Learning the GitHub CLI

August 16, 2021

Recently, I made a decision to incorporate the GitHub CLI into my daily routine. To my surprise it was much easier than I thought it would be. Within the first day, it became obvious how much time I spent clicking through the GitHub UI searching, managing, and creating new issues and PRs.

Before moving forward, I heavily recommend looking through the the GitHub CLI documentation. I found that starting small and tweaking commands into custom aliases made the learning process much easier.

Helpful bits along the way

Here are some of commands I found helpful while getting started. I ended up using a combination of these commands in multiple custom aliases.

Note: the pr and issue keyword can be swapped in most cases.

Set your default editor

Setting an editor in the gh config is incredibly helpful for tasks such as creating PRs using the GitHub CLI. This is especially helpful if you prefer a more robust content editor as opposed to using nano to write content.

gh config set editor 'code --wait'

Using Help

If you're ever stuck a quick way to get unstuck is to use the help keyword which will show what options are available or arguments are expected for a command.

gh help, gh pr help, gh issue help, etc...

List aliases

Show all aliases and commands they perform. gh alias list

Create New Alias Creation

Create an alias or update an existing one. gh alias set alias-name 'command without gh'

Remove an Alias

Remove existing alias. gh alias delete alias-name

Checkout a PR Branch

Quickly checkout the branch of a PR. gh pr checkout <pr number>

List PRs

List all of your PRs on the current Git repo you're checked into. gh pr list

Current PR Status

Display the current status updates on your open PRs. gh pr status

See recent workflows

Show a list or recently run workflows.

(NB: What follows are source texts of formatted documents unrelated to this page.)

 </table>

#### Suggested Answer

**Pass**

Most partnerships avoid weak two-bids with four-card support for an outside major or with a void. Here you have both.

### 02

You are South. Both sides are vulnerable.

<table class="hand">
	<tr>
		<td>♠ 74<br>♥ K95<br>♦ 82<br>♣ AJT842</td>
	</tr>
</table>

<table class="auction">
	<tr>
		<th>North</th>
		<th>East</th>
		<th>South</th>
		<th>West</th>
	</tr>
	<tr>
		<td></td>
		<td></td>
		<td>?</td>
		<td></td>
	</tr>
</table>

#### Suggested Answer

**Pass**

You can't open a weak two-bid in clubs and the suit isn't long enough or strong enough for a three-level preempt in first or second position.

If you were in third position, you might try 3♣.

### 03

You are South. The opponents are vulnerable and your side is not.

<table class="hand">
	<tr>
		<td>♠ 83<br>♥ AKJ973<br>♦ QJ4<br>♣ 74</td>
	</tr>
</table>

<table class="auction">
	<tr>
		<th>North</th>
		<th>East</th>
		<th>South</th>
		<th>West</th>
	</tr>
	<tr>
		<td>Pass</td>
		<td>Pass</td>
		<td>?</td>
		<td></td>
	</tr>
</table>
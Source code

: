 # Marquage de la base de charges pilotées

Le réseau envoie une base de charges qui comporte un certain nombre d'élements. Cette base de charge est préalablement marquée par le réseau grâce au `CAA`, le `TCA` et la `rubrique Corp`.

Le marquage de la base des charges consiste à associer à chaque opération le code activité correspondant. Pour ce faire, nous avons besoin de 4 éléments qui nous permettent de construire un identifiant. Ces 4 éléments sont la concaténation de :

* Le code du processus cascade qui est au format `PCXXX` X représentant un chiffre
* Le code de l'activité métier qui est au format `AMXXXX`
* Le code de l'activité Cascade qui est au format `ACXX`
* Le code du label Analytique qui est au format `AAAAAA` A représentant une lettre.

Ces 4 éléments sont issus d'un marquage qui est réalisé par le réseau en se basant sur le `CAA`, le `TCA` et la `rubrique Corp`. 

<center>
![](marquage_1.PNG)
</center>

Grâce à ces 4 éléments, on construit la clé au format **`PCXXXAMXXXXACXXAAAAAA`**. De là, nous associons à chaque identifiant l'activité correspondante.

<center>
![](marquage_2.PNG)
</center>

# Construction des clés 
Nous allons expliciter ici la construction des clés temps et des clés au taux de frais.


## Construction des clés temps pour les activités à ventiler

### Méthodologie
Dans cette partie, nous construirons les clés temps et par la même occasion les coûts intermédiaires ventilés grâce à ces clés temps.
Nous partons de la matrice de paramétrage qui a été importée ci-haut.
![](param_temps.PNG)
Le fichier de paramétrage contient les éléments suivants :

This gives a good overview of pipeline health. gh run list

View in on web

-w or -web on many variations of gh commands.

Custom Searches

You can make custom search filters similar to how you use search on GitHub. ex: gh pr list --search "is:pr is:open button"

Creating Custom Aliases

Aliases are a very powerful tool for creating quick and easy to remember commands to make the CLI work for you. Below are the ones I have come up with and use frequently. I highly recommend setting up some for your workflow.

Aliases can be added using gh alias set name 'command'. Also you can edit the config.yml found in ~/.config/gh/config.yml on Mac.

Note: The $1 represents a variable, ex: gh co 123 // checkout branch from pr #123

# Checkout a PR branch based on PR id.
co:    pr checkout $1

# Create a draft PR of current branch and self assign.
# Note: To retain your GitHub template you should avoid using "--fill".
dpr:   pr create --draft --assignee @me

# View PR by id in terminal window.
v:     pr view $1
# View PR by id on GitHub.com (web)
vw:    pr view $1 -w

# List PRs assigned to me.
lpr:   pr list --author @me
# List PRs assigned to me that are closed.
lprc:  pr list --search "is:pr is:closed author:@me"

# List PRs to review.
lr:    pr list --search "is:open review-requested:@me"
# List PRs to review that are closed.
lrc:   pr list --search "is:closed review-requested:@me"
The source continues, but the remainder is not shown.